MS-Infotag «Aus der Forschung für die Praxis»

Fachartikel

Am 07.12.2024 fand wie schon in den Vorjahren der MS-Infotag des Basler Multiple Sklerose Zentrums in Zusammenarbeit mit der Schweiz. MS-Gesellschaft statt. Hier finden Sie kurze Zusammenfassungen ausgewählter Vorträge aus der Forschung.

«Wird Multiple Sklerose durch das Epstein-Barr-Virus verursacht?» – Dr. Nicholas Sanderson

Laut aktuellem Stand der Forschung ist eine Beteiligung des Epstein-Barr-Virus (EBV) an der Entstehung der MS sehr wahrscheinlich.
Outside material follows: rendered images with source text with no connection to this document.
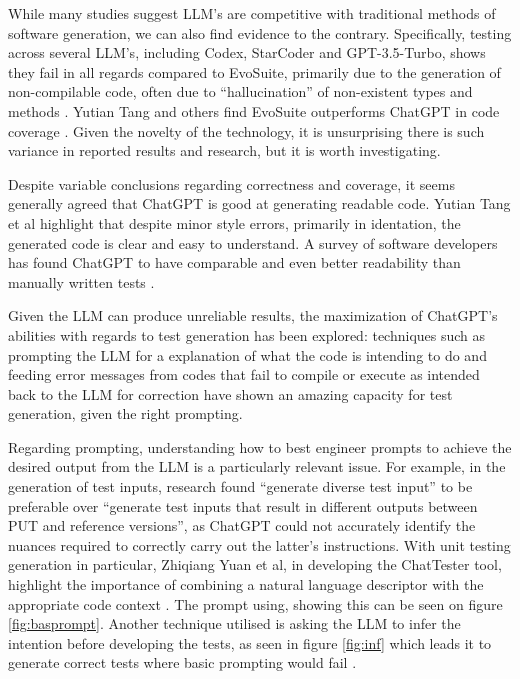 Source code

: While many studies suggest LLM's are competitive with traditional methods of software generation, we can also find evidence to the contrary. Specifically, testing across several LLM's, including Codex, StarCoder and GPT-3.5-Turbo, shows they fail in all regards compared to EvoSuite, primarily due to the generation of non-compilable code, often due to ``hallucination'' of non-existent types and methods \citep{kn:siddiq2023empirical}. Yutian Tang and others find EvoSuite outperforms ChatGPT in code coverage \citep{kn:tang2023chatgpt}. Given the novelty of the technology, it is unsurprising there is such variance in reported results and research, but it is worth investigating.

Despite variable conclusions regarding correctness and coverage, it seems generally agreed that ChatGPT is good at generating readable code. Yutian Tang et al highlight that despite minor style errors, primarily in identation, the generated code is clear and easy to understand\citep{kn:tang2023chatgpt}. A survey of software developers has found ChatGPT to have comparable and even better readability than manually written tests \citep{kn:chattester}.


Given the LLM can produce unreliable results, the maximization of ChatGPT's abilities with regards to test generation has been explored: techniques such as prompting the LLM for a explanation of what the code is intending to do \cite{kn:nuances} and feeding error messages from codes that fail to compile or execute as intended back to the LLM for correction \cite{kn:chattester} have shown an amazing capacity for test generation, given the right prompting.

Regarding prompting, understanding how to best engineer prompts to achieve the desired output from the LLM is a particularly relevant issue. For example, in the generation of test inputs, research found “generate diverse test input” to be preferable over “generate test inputs that result in different outputs between PUT and reference versions”, as ChatGPT could not accurately identify the nuances required to correctly carry out the latter's instructions. \citep{kn:nuances}
With unit testing generation in particular, Zhiqiang Yuan et al, in developing the ChatTester tool, highlight the importance of combining a natural language descriptor with the appropriate code context \citep{kn:chattester}. The prompt using, showing this can be seen on figure \ref{fig:basprompt}. Another technique utilised is asking the LLM to infer the intention before developing the tests, as seen in figure \ref{fig:inf} which leads it to generate correct tests where basic prompting would fail \citep{kn:chattester}.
EBV infiziert unter anderem menschliche B-Zellen und kann daher vom Immunsystem oft nur schwer bekämpft werden. EBV wird von Mensch zu Mensch übertragen. Die Erstinfektion, welche oft symptomfrei abläuft, findet häufig im Kindesalter statt. Mit 15 Jahren haben etwa 50%, mit 30 Jahren etwa 90% der Bevölkerung und später noch höhere Prozentsätze Kontakt zum EBV-Virus gehabt.

Bei MS-Betroffenen findet man mehr Antikörper gegen EBV, MS tritt hingegen bei Menschen, welche nie mit EBV infiziert wurden, kaum auf.

Eine gross angelegte Studie anhand von Blutproben von Angehörigen des US-Militärs konnte nachweisen, dass eine EBV-Infektion im zeitlichen Verlauf vor der MS-Diagnose stattfindet, und dass dies auch mit erhöhten Konzentrationen der leichten Kette der Neurofilamente (NfL) einhergeht, einem sensitiven Blutbiomarker für Nervenschädigung. Bei anderen ähnlichen Viren finden sich diese Zusammenhänge zwischen EBV und MS nicht.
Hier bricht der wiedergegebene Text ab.